09 de julho de 2026
Articulistas

Canalizar a raiva

Antonio Delfim Netto
| Tempo de leitura: 3 min

Recebo a mensagem de um internauta que tem paciência de ler meus comentários na imprensa indagando se não fico com raiva ao tomar conhecimento que 40 % da indústria de São Paulo admite, na resposta a um questionário, a possibilidade de reduzir o quadro de funcionários se não houver uma reação da demanda no curto prazo. Tenho escrito que o desemprego é o des-perdício maior que uma sociedade pode fazer com os seus cidadãos e, no caso atual, se justifica plenamente a raiva de todos nós porque ele tem sido a conseqüência de uma grande patifaria nos mercados financeiros para a qual não contribuímos em nenhum momento. É pra lá que devemos canalizar a raiva...

Antes da crise, até 15 de setembro do ano passado, a oferta de emprego vinha acompanhando o ritmo robusto de expansão da economia, sustentado principalmente pelo crescimento da demanda interna. A indústria paulista liderava esse processo de expansão do PIB, que certamente alcançaria 6% ao final de 2008, quando foi duramente atingida pela “morte súbita” do crédito interno causada pelo apagão financeiro externo. O que se desenhou para os meses seguintes foi um panorama de esfriamento da demanda interna, à mingua do crédito ao consumidor.

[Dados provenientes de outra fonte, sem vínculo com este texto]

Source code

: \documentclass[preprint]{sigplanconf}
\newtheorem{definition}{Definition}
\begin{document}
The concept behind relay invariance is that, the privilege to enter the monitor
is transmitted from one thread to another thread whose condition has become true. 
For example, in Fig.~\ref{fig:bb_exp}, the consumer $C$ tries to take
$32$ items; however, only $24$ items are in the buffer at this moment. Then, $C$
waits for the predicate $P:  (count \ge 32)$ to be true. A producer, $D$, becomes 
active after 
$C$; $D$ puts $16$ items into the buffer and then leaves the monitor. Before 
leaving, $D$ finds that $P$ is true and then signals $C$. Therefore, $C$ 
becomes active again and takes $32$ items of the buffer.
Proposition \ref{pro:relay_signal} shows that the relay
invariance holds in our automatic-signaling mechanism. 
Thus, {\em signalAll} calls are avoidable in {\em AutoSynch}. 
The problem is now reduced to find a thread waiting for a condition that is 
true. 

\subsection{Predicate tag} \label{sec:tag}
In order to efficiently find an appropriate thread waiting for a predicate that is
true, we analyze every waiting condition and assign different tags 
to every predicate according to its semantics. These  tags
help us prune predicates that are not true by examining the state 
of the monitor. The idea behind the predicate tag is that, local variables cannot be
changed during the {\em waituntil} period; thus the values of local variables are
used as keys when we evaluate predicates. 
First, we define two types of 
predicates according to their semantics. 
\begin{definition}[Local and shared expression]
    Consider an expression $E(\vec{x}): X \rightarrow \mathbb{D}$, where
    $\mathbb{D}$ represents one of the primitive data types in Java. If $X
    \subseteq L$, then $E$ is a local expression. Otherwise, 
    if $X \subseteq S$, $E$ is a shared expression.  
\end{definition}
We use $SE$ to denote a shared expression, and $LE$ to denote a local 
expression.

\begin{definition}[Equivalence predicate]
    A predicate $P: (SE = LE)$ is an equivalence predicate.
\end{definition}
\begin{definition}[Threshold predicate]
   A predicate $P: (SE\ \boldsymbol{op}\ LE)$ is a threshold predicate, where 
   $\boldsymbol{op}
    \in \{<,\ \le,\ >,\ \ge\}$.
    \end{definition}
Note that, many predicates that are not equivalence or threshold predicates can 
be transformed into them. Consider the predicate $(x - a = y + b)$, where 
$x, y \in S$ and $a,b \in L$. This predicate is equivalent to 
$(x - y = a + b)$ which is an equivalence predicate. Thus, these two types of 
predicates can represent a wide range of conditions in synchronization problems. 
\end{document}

As empresas demitem ou admitem dependendo das flutuações da economia e normalmente a conseqüência da queda do nível da atividade é a redução da oferta de emprego. Quando a constrição do crédito indica a diminuição do ritmo do consumo, o problema se acirra, como aconteceu logo no início da crise entre nós. Isso é uma fatalidade nas economias de mercado, que não pode ser eliminada.

O que aconteceu de importante no Brasil foi a descoberta que existe hoje uma compreensão muito maior entre os trabalhadores e suas empresas que ajudou a minimizar essa situação. Não impediu a tragédia do desemprego que atingiu muitas famílias, com uma concentração maior em São Paulo. Há levantamentos, contudo, mostrando que em praticamente 70% do universo trabalhista encontraram-se formas de evitar o desemprego. Trabalhadores e empresários acordaram em utilizar mecanismos como banco de horas, a antecipação de férias, a redução da jornada e redução da própria remuneração do trabalho. É claro que essas não são soluções ideais e todos rezam para que permitam voltar às atividades normais com menor tempo de sofrimento. A compreensão de usar esses mecanismos é importante, porém, porque abre a oportunidade de manter o trabalhador ligado à empresa, ajudando-o a conservar a sua dignidade, a preservar a sua moral diante da família, para que ele não comece a se sentir um excluído da sociedade em que vive. Há empresas em condições de enfrentar as adversidades aproveitando o tempo para organizar cursos de treinamento ou bancar o aprimoramento da educação do trabalhador e isso está sendo feito, em menor escala do que se deseja, mas ainda dentro das possibilidades de cada uma.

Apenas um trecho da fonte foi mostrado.